Stored data:
^^^^^^^^^^^^^^^^

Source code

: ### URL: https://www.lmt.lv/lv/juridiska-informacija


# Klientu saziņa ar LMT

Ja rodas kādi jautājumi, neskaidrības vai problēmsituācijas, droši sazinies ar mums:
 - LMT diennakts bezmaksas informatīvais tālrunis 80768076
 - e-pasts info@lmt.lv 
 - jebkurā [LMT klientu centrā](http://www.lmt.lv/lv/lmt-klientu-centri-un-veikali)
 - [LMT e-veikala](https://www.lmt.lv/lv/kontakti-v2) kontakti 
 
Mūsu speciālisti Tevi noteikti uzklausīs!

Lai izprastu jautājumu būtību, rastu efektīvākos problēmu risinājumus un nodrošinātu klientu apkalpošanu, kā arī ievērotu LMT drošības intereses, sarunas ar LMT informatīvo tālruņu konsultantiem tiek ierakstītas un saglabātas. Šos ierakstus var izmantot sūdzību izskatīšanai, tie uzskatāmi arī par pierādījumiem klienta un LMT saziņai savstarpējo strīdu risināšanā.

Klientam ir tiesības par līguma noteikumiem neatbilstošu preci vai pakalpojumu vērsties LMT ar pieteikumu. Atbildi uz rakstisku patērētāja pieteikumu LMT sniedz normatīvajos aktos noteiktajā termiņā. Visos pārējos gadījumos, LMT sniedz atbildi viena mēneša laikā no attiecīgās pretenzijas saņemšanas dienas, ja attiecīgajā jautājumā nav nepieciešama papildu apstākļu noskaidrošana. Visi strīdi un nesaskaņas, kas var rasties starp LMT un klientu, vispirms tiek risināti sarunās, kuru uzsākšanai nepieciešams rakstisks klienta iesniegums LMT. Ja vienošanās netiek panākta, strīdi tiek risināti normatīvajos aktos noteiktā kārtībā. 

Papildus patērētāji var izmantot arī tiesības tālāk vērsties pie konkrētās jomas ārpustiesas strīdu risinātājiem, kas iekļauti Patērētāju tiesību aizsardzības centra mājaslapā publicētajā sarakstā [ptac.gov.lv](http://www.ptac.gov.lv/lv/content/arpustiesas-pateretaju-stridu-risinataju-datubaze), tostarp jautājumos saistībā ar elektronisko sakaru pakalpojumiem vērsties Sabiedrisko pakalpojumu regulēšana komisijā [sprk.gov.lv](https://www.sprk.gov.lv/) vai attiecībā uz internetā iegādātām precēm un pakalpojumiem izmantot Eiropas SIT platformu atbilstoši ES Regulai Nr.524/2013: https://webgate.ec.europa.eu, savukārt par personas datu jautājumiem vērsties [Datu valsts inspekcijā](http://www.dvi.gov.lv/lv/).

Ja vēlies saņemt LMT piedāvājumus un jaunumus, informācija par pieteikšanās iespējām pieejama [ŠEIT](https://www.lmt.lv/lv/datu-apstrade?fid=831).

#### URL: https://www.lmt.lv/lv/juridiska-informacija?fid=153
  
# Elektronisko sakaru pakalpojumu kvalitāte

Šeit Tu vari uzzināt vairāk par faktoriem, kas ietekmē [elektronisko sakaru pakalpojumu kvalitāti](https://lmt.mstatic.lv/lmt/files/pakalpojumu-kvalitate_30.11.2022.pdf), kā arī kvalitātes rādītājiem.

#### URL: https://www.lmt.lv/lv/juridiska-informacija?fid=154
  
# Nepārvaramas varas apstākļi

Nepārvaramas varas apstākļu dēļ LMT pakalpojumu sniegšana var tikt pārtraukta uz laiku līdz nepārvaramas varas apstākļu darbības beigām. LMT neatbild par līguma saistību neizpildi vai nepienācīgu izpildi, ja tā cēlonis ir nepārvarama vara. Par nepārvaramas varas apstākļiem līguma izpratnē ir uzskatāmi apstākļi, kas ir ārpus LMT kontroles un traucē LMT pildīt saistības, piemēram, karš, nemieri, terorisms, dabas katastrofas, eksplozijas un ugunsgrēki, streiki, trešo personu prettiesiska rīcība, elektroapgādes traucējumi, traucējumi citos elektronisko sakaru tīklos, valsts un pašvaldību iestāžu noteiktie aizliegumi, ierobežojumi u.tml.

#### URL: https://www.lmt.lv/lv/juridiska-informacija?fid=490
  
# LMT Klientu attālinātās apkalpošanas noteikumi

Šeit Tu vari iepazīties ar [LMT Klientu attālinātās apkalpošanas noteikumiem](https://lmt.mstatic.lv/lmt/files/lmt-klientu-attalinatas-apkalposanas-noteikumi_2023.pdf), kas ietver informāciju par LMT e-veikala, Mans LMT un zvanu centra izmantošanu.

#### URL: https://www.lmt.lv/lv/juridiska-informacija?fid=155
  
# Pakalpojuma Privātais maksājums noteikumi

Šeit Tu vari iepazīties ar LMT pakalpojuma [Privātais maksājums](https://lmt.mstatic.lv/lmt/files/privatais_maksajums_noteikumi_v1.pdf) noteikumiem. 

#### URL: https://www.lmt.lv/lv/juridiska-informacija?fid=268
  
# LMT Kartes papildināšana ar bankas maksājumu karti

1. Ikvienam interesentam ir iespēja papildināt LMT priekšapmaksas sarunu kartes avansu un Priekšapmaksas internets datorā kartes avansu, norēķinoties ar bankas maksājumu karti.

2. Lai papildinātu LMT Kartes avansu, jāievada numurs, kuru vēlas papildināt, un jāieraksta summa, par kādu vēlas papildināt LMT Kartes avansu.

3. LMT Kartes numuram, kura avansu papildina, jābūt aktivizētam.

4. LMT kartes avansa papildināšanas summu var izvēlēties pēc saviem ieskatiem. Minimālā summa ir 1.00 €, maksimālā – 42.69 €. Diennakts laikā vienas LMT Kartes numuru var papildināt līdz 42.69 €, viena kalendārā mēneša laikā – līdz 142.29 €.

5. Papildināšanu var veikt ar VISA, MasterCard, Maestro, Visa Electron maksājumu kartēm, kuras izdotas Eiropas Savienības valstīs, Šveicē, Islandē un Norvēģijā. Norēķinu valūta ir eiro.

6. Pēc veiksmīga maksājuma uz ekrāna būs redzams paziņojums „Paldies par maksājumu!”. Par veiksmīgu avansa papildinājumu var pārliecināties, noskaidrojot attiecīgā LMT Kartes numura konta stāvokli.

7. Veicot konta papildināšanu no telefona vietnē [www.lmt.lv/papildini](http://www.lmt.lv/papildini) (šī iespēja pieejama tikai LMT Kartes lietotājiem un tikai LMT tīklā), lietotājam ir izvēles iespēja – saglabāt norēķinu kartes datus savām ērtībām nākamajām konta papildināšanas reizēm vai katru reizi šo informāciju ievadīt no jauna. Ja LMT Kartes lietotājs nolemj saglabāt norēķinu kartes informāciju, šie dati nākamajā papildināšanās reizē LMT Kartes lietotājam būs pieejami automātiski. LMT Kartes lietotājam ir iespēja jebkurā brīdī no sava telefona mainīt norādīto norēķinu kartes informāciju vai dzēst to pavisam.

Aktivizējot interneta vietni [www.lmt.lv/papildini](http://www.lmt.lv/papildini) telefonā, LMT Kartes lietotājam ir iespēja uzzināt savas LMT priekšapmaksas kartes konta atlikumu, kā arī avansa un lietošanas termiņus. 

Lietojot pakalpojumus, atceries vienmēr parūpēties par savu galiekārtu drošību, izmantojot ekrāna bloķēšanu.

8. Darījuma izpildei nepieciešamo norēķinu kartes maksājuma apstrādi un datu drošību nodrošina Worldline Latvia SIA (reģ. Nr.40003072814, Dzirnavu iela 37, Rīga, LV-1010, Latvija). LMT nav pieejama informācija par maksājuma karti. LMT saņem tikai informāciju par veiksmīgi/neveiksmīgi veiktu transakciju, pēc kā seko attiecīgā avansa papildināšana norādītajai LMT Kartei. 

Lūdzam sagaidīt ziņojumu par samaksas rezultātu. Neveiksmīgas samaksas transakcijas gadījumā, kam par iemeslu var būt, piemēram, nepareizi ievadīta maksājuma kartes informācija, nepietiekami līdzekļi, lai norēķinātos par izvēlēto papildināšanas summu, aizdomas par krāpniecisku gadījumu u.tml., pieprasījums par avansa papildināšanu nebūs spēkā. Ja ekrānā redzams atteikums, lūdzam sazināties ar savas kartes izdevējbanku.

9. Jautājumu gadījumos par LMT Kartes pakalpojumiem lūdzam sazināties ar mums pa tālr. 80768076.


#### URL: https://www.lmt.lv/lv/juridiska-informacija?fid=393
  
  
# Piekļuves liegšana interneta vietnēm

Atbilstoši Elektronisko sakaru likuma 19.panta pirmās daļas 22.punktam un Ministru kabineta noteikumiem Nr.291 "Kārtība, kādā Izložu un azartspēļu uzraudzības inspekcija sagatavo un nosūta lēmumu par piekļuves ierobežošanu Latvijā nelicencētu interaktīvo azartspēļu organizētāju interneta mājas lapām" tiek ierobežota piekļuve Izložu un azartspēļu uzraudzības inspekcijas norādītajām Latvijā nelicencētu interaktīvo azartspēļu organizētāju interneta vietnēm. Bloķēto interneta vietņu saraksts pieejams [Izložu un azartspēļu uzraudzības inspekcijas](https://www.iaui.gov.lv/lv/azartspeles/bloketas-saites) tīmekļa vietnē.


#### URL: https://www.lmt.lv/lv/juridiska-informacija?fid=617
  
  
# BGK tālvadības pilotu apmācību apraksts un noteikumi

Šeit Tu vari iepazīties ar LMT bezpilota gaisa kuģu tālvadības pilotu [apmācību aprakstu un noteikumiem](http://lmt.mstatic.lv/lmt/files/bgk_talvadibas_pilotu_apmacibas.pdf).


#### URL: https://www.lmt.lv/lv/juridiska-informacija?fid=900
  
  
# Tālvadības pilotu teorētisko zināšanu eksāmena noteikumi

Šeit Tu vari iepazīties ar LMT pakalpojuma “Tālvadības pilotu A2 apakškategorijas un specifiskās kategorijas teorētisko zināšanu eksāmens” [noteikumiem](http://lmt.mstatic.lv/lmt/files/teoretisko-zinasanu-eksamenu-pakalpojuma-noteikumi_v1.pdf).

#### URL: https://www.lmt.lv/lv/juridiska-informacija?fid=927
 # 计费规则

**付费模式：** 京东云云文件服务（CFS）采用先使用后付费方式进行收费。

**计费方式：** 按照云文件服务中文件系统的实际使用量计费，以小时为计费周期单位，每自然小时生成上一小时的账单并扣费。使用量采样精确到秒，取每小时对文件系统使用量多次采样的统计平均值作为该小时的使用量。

^^^^^^^^^^^^^^^^

Give the count of lines in the data above holding the word "teorētisko", and nothing beyond it.

TASK OUTPUT:
2